Exercise brief
The entries that follow include a run beginning at the line with "and are curious" and ending at the line with "- Whenever a"; restate that run word for word and leave the rest out.

Source material
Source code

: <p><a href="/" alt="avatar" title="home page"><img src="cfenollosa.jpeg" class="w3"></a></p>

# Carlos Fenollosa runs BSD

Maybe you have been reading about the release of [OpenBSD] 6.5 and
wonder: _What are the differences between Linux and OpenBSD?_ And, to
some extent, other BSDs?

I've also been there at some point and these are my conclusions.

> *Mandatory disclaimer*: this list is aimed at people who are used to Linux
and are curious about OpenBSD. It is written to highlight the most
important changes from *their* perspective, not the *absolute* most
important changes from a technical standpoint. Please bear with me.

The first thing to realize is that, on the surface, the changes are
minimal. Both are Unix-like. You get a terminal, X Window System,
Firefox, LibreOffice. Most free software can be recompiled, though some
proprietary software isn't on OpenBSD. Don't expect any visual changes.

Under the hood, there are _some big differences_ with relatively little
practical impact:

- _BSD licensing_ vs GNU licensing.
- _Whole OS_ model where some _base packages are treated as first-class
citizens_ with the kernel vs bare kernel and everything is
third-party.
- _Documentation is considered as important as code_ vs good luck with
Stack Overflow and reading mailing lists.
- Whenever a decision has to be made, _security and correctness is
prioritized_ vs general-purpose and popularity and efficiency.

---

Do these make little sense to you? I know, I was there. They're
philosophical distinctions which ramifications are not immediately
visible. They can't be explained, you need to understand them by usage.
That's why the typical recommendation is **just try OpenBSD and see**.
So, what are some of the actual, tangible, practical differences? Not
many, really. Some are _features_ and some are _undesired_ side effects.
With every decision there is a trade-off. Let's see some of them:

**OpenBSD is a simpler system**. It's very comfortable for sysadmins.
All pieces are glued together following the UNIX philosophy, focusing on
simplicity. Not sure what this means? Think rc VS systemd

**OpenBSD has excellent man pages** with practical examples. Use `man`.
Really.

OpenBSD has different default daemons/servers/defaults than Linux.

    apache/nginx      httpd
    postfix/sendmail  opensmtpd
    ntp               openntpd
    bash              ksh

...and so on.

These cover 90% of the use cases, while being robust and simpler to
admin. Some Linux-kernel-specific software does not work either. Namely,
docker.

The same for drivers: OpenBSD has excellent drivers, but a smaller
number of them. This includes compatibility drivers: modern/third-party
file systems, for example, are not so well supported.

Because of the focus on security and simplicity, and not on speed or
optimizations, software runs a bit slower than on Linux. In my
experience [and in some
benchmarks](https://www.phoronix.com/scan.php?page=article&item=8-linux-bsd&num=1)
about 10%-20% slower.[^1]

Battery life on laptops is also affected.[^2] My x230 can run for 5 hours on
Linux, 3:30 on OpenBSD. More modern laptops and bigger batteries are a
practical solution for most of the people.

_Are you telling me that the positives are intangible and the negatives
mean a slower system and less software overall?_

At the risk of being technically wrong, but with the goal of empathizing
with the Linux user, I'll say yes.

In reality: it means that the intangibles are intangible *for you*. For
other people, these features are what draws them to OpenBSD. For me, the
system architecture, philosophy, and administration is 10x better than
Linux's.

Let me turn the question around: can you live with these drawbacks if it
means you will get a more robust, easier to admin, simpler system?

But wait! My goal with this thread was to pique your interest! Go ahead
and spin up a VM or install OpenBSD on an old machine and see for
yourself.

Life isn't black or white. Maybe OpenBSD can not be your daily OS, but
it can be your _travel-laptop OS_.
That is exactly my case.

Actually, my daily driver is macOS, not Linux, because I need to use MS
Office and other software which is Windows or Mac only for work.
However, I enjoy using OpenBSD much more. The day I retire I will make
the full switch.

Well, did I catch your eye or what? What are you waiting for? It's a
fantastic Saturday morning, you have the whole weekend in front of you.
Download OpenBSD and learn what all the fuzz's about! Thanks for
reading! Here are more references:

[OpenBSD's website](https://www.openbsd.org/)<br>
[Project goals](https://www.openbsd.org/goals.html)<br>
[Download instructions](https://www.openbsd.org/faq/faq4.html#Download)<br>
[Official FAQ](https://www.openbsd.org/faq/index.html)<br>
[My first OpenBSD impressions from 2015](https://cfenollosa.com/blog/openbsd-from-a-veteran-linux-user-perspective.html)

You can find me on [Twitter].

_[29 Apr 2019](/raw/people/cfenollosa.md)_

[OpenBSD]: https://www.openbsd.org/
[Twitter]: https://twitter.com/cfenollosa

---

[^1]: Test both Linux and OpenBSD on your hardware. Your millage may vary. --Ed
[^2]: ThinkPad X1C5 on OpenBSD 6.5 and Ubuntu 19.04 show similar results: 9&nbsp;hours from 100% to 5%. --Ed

---

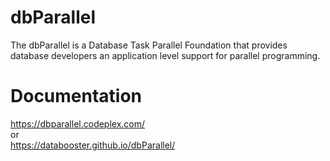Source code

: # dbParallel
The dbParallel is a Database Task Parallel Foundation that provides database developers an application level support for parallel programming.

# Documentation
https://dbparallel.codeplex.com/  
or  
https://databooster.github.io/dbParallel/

Output of the exercise
and are curious about OpenBSD. It is written to highlight the most
important changes from *their* perspective, not the *absolute* most
important changes from a technical standpoint. Please bear with me.

The first thing to realize is that, on the surface, the changes are
minimal. Both are Unix-like. You get a terminal, X Window System,
Firefox, LibreOffice. Most free software can be recompiled, though some
proprietary software isn't on OpenBSD. Don't expect any visual changes.

Under the hood, there are _some big differences_ with relatively little
practical impact:

- _BSD licensing_ vs GNU licensing.
- _Whole OS_ model where some _base packages are treated as first-class
citizens_ with the kernel vs bare kernel and everything is
third-party.
- _Documentation is considered as important as code_ vs good luck with
Stack Overflow and reading mailing lists.
- Whenever a decision has to be made, _security and correctness is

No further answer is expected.